PARIS - Um prédio histórico parisiense em estado de abandono, de meados do século XIX - descrito pelo escritor Émile Zola em seu romance "A taberna" (1876) - se tornou nesta semana a base estratégica de um polo de formação internacional para mulheres ativistas do mundo inteiro. Situado no bairro popular Goutte d'Or, o teatro Lavoir Moderne Parisien, ameaçado de interdição pelas autoridades municipais, passou a acolher oficialmente a sede do grupo feminista Femen, conhecido por suas aguerridas ações de rua contra a exploração sexual das mulheres, os governos totalitários e as instituições religiosas. A principal arma de suas militantes são os seios nus, a pele pintada com slogans em defesa de suas causas, e a cabeça adornada por uma coroa de flores. Semidespidas e aos gritos de palavras de ordem, as ativistas ambicionam acabar com a "dominação mundial do patriarcado". Para cumprir com a sua missão, contam com alguma disciplina e bastante treino.

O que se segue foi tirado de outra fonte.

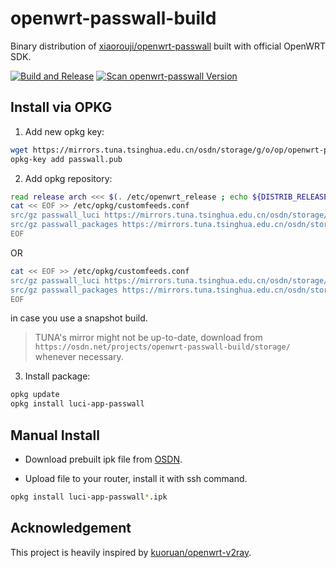 # openwrt-passwall-build

Binary distribution of [xiaorouji/openwrt-passwall](https://github.com/xiaorouji/openwrt-passwall) built with official OpenWRT SDK.

[![Build and Release](https://github.com/dianlujitao/openwrt-passwall-build/actions/workflows/build-release.yml/badge.svg)](https://github.com/dianlujitao/openwrt-passwall-build/actions/workflows/build-release.yml)
[![Scan openwrt-passwall Version](https://github.com/dianlujitao/openwrt-passwall-build/actions/workflows/version-scan.yml/badge.svg)](https://github.com/dianlujitao/openwrt-passwall-build/actions/workflows/version-scan.yml)

## Install via OPKG

1. Add new opkg key:

```sh
wget https://mirrors.tuna.tsinghua.edu.cn/osdn/storage/g/o/op/openwrt-passwall-build/passwall.pub
opkg-key add passwall.pub
```

2. Add opkg repository:

```sh
read release arch <<< $(. /etc/openwrt_release ; echo ${DISTRIB_RELEASE%.*} $DISTRIB_ARCH)
cat << EOF >> /etc/opkg/customfeeds.conf
src/gz passwall_luci https://mirrors.tuna.tsinghua.edu.cn/osdn/storage/g/o/op/openwrt-passwall-build/releases/packages-$release/$arch/passwall_luci
src/gz passwall_packages https://mirrors.tuna.tsinghua.edu.cn/osdn/storage/g/o/op/openwrt-passwall-build/releases/packages-$release/$arch/passwall_packages
EOF
```
OR
```sh
cat << EOF >> /etc/opkg/customfeeds.conf
src/gz passwall_luci https://mirrors.tuna.tsinghua.edu.cn/osdn/storage/g/o/op/openwrt-passwall-build/snapshots/packages/$arch/passwall_luci
src/gz passwall_packages https://mirrors.tuna.tsinghua.edu.cn/osdn/storage/g/o/op/openwrt-passwall-build/snapshots/packages/$arch/passwall_packages
EOF
```
in case you use a snapshot build.

> TUNA's mirror might not be up-to-date, download from `https://osdn.net/projects/openwrt-passwall-build/storage/` whenever necessary.

3. Install package:

```sh
opkg update
opkg install luci-app-passwall
```

## Manual Install

- Download prebuilt ipk file from [OSDN](https://osdn.net/projects/openwrt-passwall-build/storage/).

- Upload file to your router, install it with ssh command.

```sh
opkg install luci-app-passwall*.ipk
```

## Acknowledgement

This project is heavily inspired by [kuoruan/openwrt-v2ray](https://github.com/kuoruan/openwrt-v2ray).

As Femens surgiram na Ucrânia, em 2008, se tornaram célebres por suas performances internacionais - e também por suas detenções -, e ganharam filiais em diversos países, inclusive no Brasil. Inna Shevchenko, 22 anos, poderia ter sido mais uma bela jovem do Leste Europeu a tentar uma carreira de sucesso como modelo. Mas, em vez do glamour das passarelas, optou por desfilar seu corpo nas ruas. Principal líder do grupo, ela, que já perdeu a conta de quantas vezes foi presa - "mais de 50", diz -, assume a tática provocadora do grupo e justifica sua forma de luta:
- Nossa nudez é uma força, é agressiva, a usamos para atacar, para que os homens tenham medo de nós, para assustá-los. Quando tiro minha blusa, atraio o olhar masculino, mas revelo uma mensagem escrita no meu corpo. Nós fazemos um terrorismo pacífico. O estilo Femen é um spam mundial da voz das mulheres.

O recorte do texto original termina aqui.